▶ _WORK ITEM_: Give back every record word for word, keeping the pictures out.
* * * * * * * * *
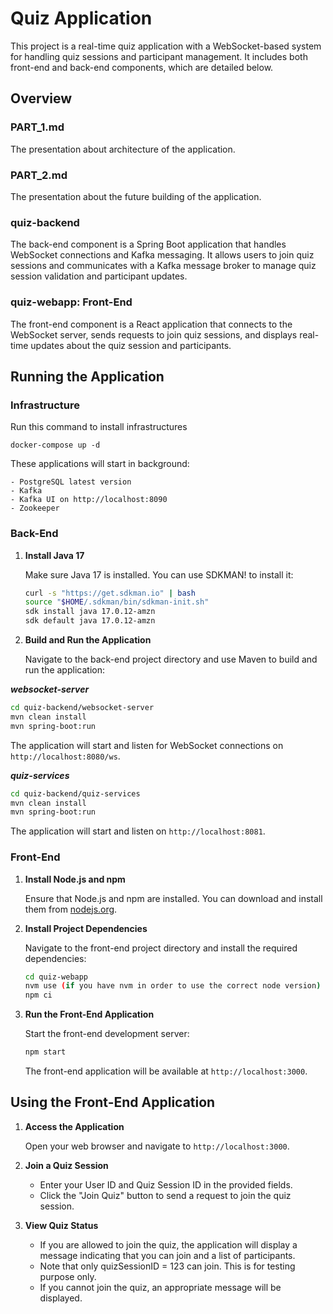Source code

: # Quiz Application

This project is a real-time quiz application with a WebSocket-based system for handling quiz sessions and participant management. It includes both front-end and back-end components, which are detailed below.

## Overview

### PART_1.md 
The presentation about architecture of the application.
### PART_2.md
The presentation about the future building of the application.

### quiz-backend

The back-end component is a Spring Boot application that handles WebSocket connections and Kafka messaging. It allows users to join quiz sessions and communicates with a Kafka message broker to manage quiz session validation and participant updates.

### quiz-webapp: Front-End

The front-end component is a React application that connects to the WebSocket server, sends requests to join quiz sessions, and displays real-time updates about the quiz session and participants.

## Running the Application
### Infrastructure
Run this command to install infrastructures 
```
docker-compose up -d
```

These applications will start in background:
```
- PostgreSQL latest version
- Kafka 
- Kafka UI on http://localhost:8090
- Zookeeper
```

### Back-End

1. **Install Java 17**

   Make sure Java 17 is installed. You can use SDKMAN! to install it:

   ```sh
   curl -s "https://get.sdkman.io" | bash
   source "$HOME/.sdkman/bin/sdkman-init.sh"
   sdk install java 17.0.12-amzn
   sdk default java 17.0.12-amzn
   ```

2. **Build and Run the Application**

   Navigate to the back-end project directory and use Maven to build and run the application:

***websocket-server***
   ```sh
   cd quiz-backend/websocket-server
   mvn clean install
   mvn spring-boot:run
   ```

   The application will start and listen for WebSocket connections on `http://localhost:8080/ws`.

***quiz-services***
   ```sh
   cd quiz-backend/quiz-services
   mvn clean install
   mvn spring-boot:run
   ```

The application will start and listen  on `http://localhost:8081`.

### Front-End

1. **Install Node.js and npm**

   Ensure that Node.js and npm are installed. You can download and install them from [nodejs.org](https://nodejs.org/).

2. **Install Project Dependencies**

   Navigate to the front-end project directory and install the required dependencies:

   ```sh
   cd quiz-webapp
   nvm use (if you have nvm in order to use the correct node version)
   npm ci
   ```

3. **Run the Front-End Application**

   Start the front-end development server:

   ```sh
   npm start
   ```

   The front-end application will be available at `http://localhost:3000`.

## Using the Front-End Application

1. **Access the Application**

   Open your web browser and navigate to `http://localhost:3000`.

2. **Join a Quiz Session**

   - Enter your User ID and Quiz Session ID in the provided fields.
   - Click the "Join Quiz" button to send a request to join the quiz session.

3. **View Quiz Status**

   - If you are allowed to join the quiz, the application will display a message indicating that you can join and a list of participants.
   - Note that only quizSessionID = 123 can join. This is for testing purpose only.
   - If you cannot join the quiz, an appropriate message will be displayed.
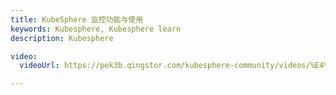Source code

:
 ```yaml
---
title: KubeSphere 监控功能与使用
keywords: Kubesphere, Kubesphere learn
description: Kubesphere

video:
  videoUrl: https://pek3b.qingstor.com/kubesphere-community/videos/%E4%BA%91%E5%8E%9F%E7%94%9F%E5%AE%9E%E6%88%98/%E7%AC%AC%E4%BA%8C%E6%9C%9F/53%E3%80%81%E7%9B%91%E6%8E%A7%E4%B8%8E%E5%91%8A%E8%AD%A6-KubeSphere%20%E7%9B%91%E6%8E%A7%E5%8A%9F%E8%83%BD%E4%B8%8E%E4%BD%BF%E7%94%A8.mp4 

---
```

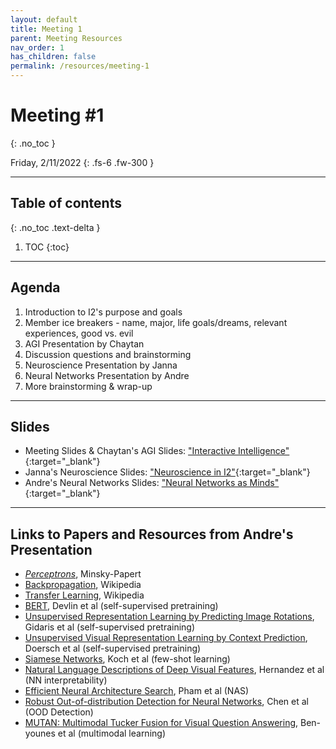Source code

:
 ```yaml
---
layout: default
title: Meeting 1
parent: Meeting Resources
nav_order: 1
has_children: false
permalink: /resources/meeting-1
---
```


# Meeting #1
{: .no_toc }

Friday, 2/11/2022
{: .fs-6 .fw-300 }

---

## Table of contents
{: .no_toc .text-delta }

1. TOC
{:toc}

---

## Agenda
1. Introduction to I2's purpose and goals
2. Member ice breakers - name, major, life goals/dreams, relevant experiences, good vs. evil
3. AGI Presentation by Chaytan
4. Discussion questions and brainstorming
5. Neuroscience Presentation by Janna
6. Neural Networks Presentation by Andre
7. More brainstorming & wrap-up

---

## Slides
- Meeting Slides & Chaytan's AGI Slides: ["Interactive Intelligence"](https://www.canva.com/design/DAE1ZsJC4pY/wZJeTZZbLeALEzL89TrHYQ/view?utm_content=DAE1ZsJC4pY&utm_campaign=designshare&utm_medium=link&utm_source=sharebutton){:target="_blank"}
- Janna's Neuroscience Slides: ["Neuroscience in I2"](https://docs.google.com/presentation/d/e/2PACX-1vTvKlnlR6KsXcGXlRPVHoSJGS3apWW7QnUpGlMcnD_Nim33h6DyahUrU-FAAUua4g/pub?start=false&loop=false&delayms=3000){:target="_blank"}
- Andre's Neural Networks Slides: ["Neural Networks as Minds"](https://www.canva.com/design/DAE3pFjSZXo/GNpikNt16oczG71FeoKeCw/view?utm_content=DAE3pFjSZXo&utm_campaign=designshare&utm_medium=link&utm_source=sharebutton){:target="_blank"}

---

## Links to Papers and Resources from Andre's Presentation
- [*Perceptrons*](https://mitpress.mit.edu/books/perceptrons), Minsky-Papert
- [Backpropagation](https://en.wikipedia.org/wiki/Backpropagation), Wikipedia
- [Transfer Learning](https://en.wikipedia.org/wiki/Transfer_learning), Wikipedia
- [BERT](https://arxiv.org/abs/1810.04805), Devlin et al (self-supervised pretraining)
- [Unsupervised Representation Learning by Predicting Image Rotations](https://arxiv.org/abs/1803.07728), Gidaris et al (self-supervised pretraining)
- [Unsupervised Visual Representation Learning by Context Prediction](https://arxiv.org/abs/1505.05192), Doersch et al (self-supervised pretraining)
- [Siamese Networks](https://www.cs.cmu.edu/~rsalakhu/papers/oneshot1.pdf), Koch et al (few-shot learning)
- [Natural Language Descriptions of Deep Visual Features](https://arxiv.org/pdf/2201.11114.pdf), Hernandez et al (NN interpretability)
- [Efficient Neural Architecture Search](https://arxiv.org/abs/1802.03268), Pham et al (NAS)
- [Robust Out-of-distribution Detection for Neural Networks](https://arxiv.org/abs/2003.09711), Chen et al (OOD Detection)
- [MUTAN: Multimodal Tucker Fusion for Visual Question Answering](https://arxiv.org/pdf/1705.06676.pdf), Ben-younes et al (multimodal learning)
* * * * * * * * *
▶ _EXERCISE OUTPUT_:
Source code

: # Quiz Application

This project is a real-time quiz application with a WebSocket-based system for handling quiz sessions and participant management. It includes both front-end and back-end components, which are detailed below.

## Overview

### PART_1.md 
The presentation about architecture of the application.
### PART_2.md
The presentation about the future building of the application.

### quiz-backend

The back-end component is a Spring Boot application that handles WebSocket connections and Kafka messaging. It allows users to join quiz sessions and communicates with a Kafka message broker to manage quiz session validation and participant updates.

### quiz-webapp: Front-End

The front-end component is a React application that connects to the WebSocket server, sends requests to join quiz sessions, and displays real-time updates about the quiz session and participants.

## Running the Application
### Infrastructure
Run this command to install infrastructures 
```
docker-compose up -d
```

These applications will start in background:
```
- PostgreSQL latest version
- Kafka 
- Kafka UI on http://localhost:8090
- Zookeeper
```

### Back-End

1. **Install Java 17**

   Make sure Java 17 is installed. You can use SDKMAN! to install it:

   ```sh
   curl -s "https://get.sdkman.io" | bash
   source "$HOME/.sdkman/bin/sdkman-init.sh"
   sdk install java 17.0.12-amzn
   sdk default java 17.0.12-amzn
   ```

2. **Build and Run the Application**

   Navigate to the back-end project directory and use Maven to build and run the application:

***websocket-server***
   ```sh
   cd quiz-backend/websocket-server
   mvn clean install
   mvn spring-boot:run
   ```

   The application will start and listen for WebSocket connections on `http://localhost:8080/ws`.

***quiz-services***
   ```sh
   cd quiz-backend/quiz-services
   mvn clean install
   mvn spring-boot:run
   ```

The application will start and listen  on `http://localhost:8081`.

### Front-End

1. **Install Node.js and npm**

   Ensure that Node.js and npm are installed. You can download and install them from [nodejs.org](https://nodejs.org/).

2. **Install Project Dependencies**

   Navigate to the front-end project directory and install the required dependencies:

   ```sh
   cd quiz-webapp
   nvm use (if you have nvm in order to use the correct node version)
   npm ci
   ```

3. **Run the Front-End Application**

   Start the front-end development server:

   ```sh
   npm start
   ```

   The front-end application will be available at `http://localhost:3000`.

## Using the Front-End Application

1. **Access the Application**

   Open your web browser and navigate to `http://localhost:3000`.

2. **Join a Quiz Session**

   - Enter your User ID and Quiz Session ID in the provided fields.
   - Click the "Join Quiz" button to send a request to join the quiz session.

3. **View Quiz Status**

   - If you are allowed to join the quiz, the application will display a message indicating that you can join and a list of participants.
   - Note that only quizSessionID = 123 can join. This is for testing purpose only.
   - If you cannot join the quiz, an appropriate message will be displayed.
Source code

:
 ```yaml
---
title: KubeSphere 监控功能与使用
keywords: Kubesphere, Kubesphere learn
description: Kubesphere

video:
  videoUrl: https://pek3b.qingstor.com/kubesphere-community/videos/%E4%BA%91%E5%8E%9F%E7%94%9F%E5%AE%9E%E6%88%98/%E7%AC%AC%E4%BA%8C%E6%9C%9F/53%E3%80%81%E7%9B%91%E6%8E%A7%E4%B8%8E%E5%91%8A%E8%AD%A6-KubeSphere%20%E7%9B%91%E6%8E%A7%E5%8A%9F%E8%83%BD%E4%B8%8E%E4%BD%BF%E7%94%A8.mp4 

---
```

Source code

:
 ```yaml
---
layout: default
title: Meeting 1
parent: Meeting Resources
nav_order: 1
has_children: false
permalink: /resources/meeting-1
---
```


# Meeting #1
{: .no_toc }

Friday, 2/11/2022
{: .fs-6 .fw-300 }

---

## Table of contents
{: .no_toc .text-delta }

1. TOC
{:toc}

---

## Agenda
1. Introduction to I2's purpose and goals
2. Member ice breakers - name, major, life goals/dreams, relevant experiences, good vs. evil
3. AGI Presentation by Chaytan
4. Discussion questions and brainstorming
5. Neuroscience Presentation by Janna
6. Neural Networks Presentation by Andre
7. More brainstorming & wrap-up

---

## Slides
- Meeting Slides & Chaytan's AGI Slides: ["Interactive Intelligence"](https://www.canva.com/design/DAE1ZsJC4pY/wZJeTZZbLeALEzL89TrHYQ/view?utm_content=DAE1ZsJC4pY&utm_campaign=designshare&utm_medium=link&utm_source=sharebutton){:target="_blank"}
- Janna's Neuroscience Slides: ["Neuroscience in I2"](https://docs.google.com/presentation/d/e/2PACX-1vTvKlnlR6KsXcGXlRPVHoSJGS3apWW7QnUpGlMcnD_Nim33h6DyahUrU-FAAUua4g/pub?start=false&loop=false&delayms=3000){:target="_blank"}
- Andre's Neural Networks Slides: ["Neural Networks as Minds"](https://www.canva.com/design/DAE3pFjSZXo/GNpikNt16oczG71FeoKeCw/view?utm_content=DAE3pFjSZXo&utm_campaign=designshare&utm_medium=link&utm_source=sharebutton){:target="_blank"}

---

## Links to Papers and Resources from Andre's Presentation
- [*Perceptrons*](https://mitpress.mit.edu/books/perceptrons), Minsky-Papert
- [Backpropagation](https://en.wikipedia.org/wiki/Backpropagation), Wikipedia
- [Transfer Learning](https://en.wikipedia.org/wiki/Transfer_learning), Wikipedia
- [BERT](https://arxiv.org/abs/1810.04805), Devlin et al (self-supervised pretraining)
- [Unsupervised Representation Learning by Predicting Image Rotations](https://arxiv.org/abs/1803.07728), Gidaris et al (self-supervised pretraining)
- [Unsupervised Visual Representation Learning by Context Prediction](https://arxiv.org/abs/1505.05192), Doersch et al (self-supervised pretraining)
- [Siamese Networks](https://www.cs.cmu.edu/~rsalakhu/papers/oneshot1.pdf), Koch et al (few-shot learning)
- [Natural Language Descriptions of Deep Visual Features](https://arxiv.org/pdf/2201.11114.pdf), Hernandez et al (NN interpretability)
- [Efficient Neural Architecture Search](https://arxiv.org/abs/1802.03268), Pham et al (NAS)
- [Robust Out-of-distribution Detection for Neural Networks](https://arxiv.org/abs/2003.09711), Chen et al (OOD Detection)
- [MUTAN: Multimodal Tucker Fusion for Visual Question Answering](https://arxiv.org/pdf/1705.06676.pdf), Ben-younes et al (multimodal learning)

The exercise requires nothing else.